REQUIREMENT
Leave no picture in, and give every entry again exactly.

────────

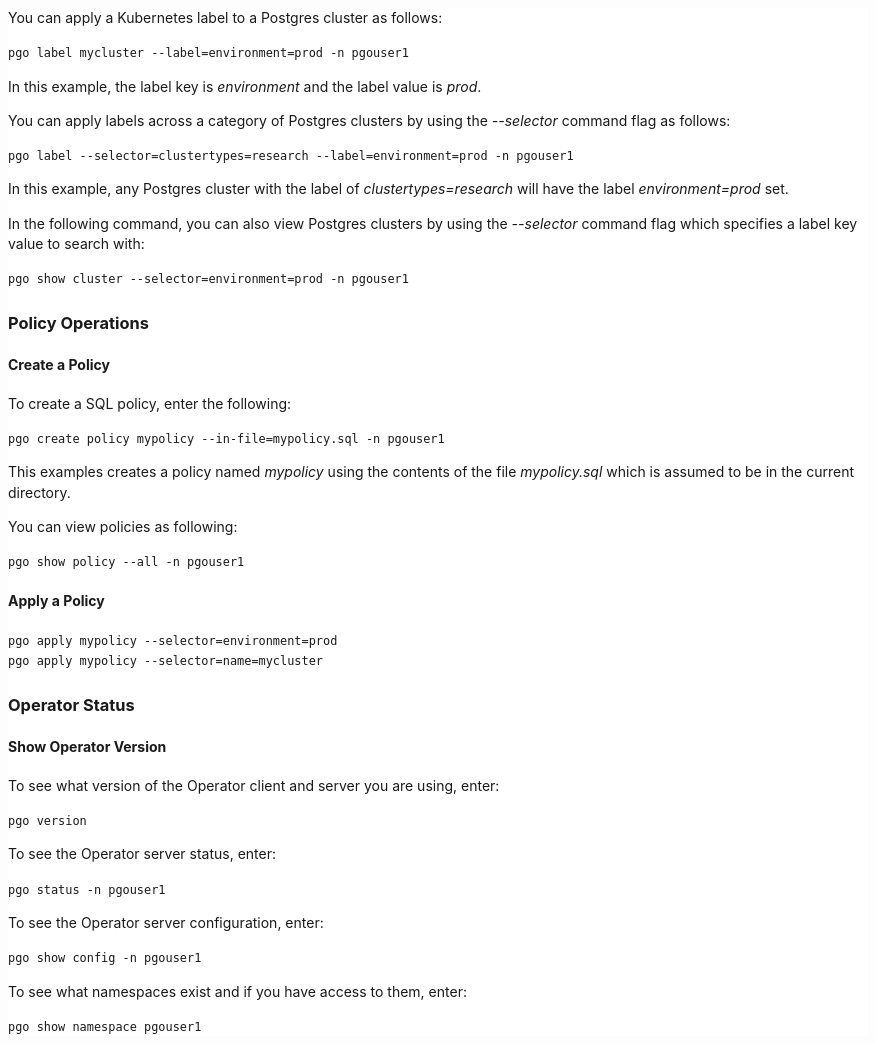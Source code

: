 You can apply a Kubernetes label to a Postgres cluster as follows:

    pgo label mycluster --label=environment=prod -n pgouser1

In this example, the label key is *environment* and the label
value is *prod*.

You can apply labels across a category of Postgres clusters by
using the *--selector* command flag as follows:

    pgo label --selector=clustertypes=research --label=environment=prod -n pgouser1

In this example, any Postgres cluster with the label of *clustertypes=research*
will have the label *environment=prod* set.

In the following command, you can also view Postgres clusters by
using the *--selector* command flag which specifies a label key value
to search with:

    pgo show cluster --selector=environment=prod -n pgouser1

### Policy Operations
#### Create a Policy

To create a SQL policy, enter the following:

    pgo create policy mypolicy --in-file=mypolicy.sql -n pgouser1

This examples creates a policy named *mypolicy* using the contents
of the file *mypolicy.sql* which is assumed to be in the current
directory.

You can view policies as following:

    pgo show policy --all -n pgouser1


#### Apply a Policy

    pgo apply mypolicy --selector=environment=prod
    pgo apply mypolicy --selector=name=mycluster

### Operator Status
#### Show Operator Version

To see what version of the Operator client and server you are using, enter:

    pgo version

To see the Operator server status, enter:

    pgo status -n pgouser1

To see the Operator server configuration, enter:

    pgo show config -n pgouser1

To see what namespaces exist and if you have access to them, enter:

    pgo show namespace pgouser1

────────

SOLUTION
Source code

: You can apply a Kubernetes label to a Postgres cluster as follows:

    pgo label mycluster --label=environment=prod -n pgouser1

In this example, the label key is *environment* and the label
value is *prod*.

You can apply labels across a category of Postgres clusters by
using the *--selector* command flag as follows:

    pgo label --selector=clustertypes=research --label=environment=prod -n pgouser1

In this example, any Postgres cluster with the label of *clustertypes=research*
will have the label *environment=prod* set.

In the following command, you can also view Postgres clusters by
using the *--selector* command flag which specifies a label key value
to search with:

    pgo show cluster --selector=environment=prod -n pgouser1

### Policy Operations
#### Create a Policy

To create a SQL policy, enter the following:

    pgo create policy mypolicy --in-file=mypolicy.sql -n pgouser1

This examples creates a policy named *mypolicy* using the contents
of the file *mypolicy.sql* which is assumed to be in the current
directory.

You can view policies as following:

    pgo show policy --all -n pgouser1


#### Apply a Policy

    pgo apply mypolicy --selector=environment=prod
    pgo apply mypolicy --selector=name=mycluster

### Operator Status
#### Show Operator Version

To see what version of the Operator client and server you are using, enter:

    pgo version

To see the Operator server status, enter:

    pgo status -n pgouser1

To see the Operator server configuration, enter:

    pgo show config -n pgouser1

To see what namespaces exist and if you have access to them, enter:

    pgo show namespace pgouser1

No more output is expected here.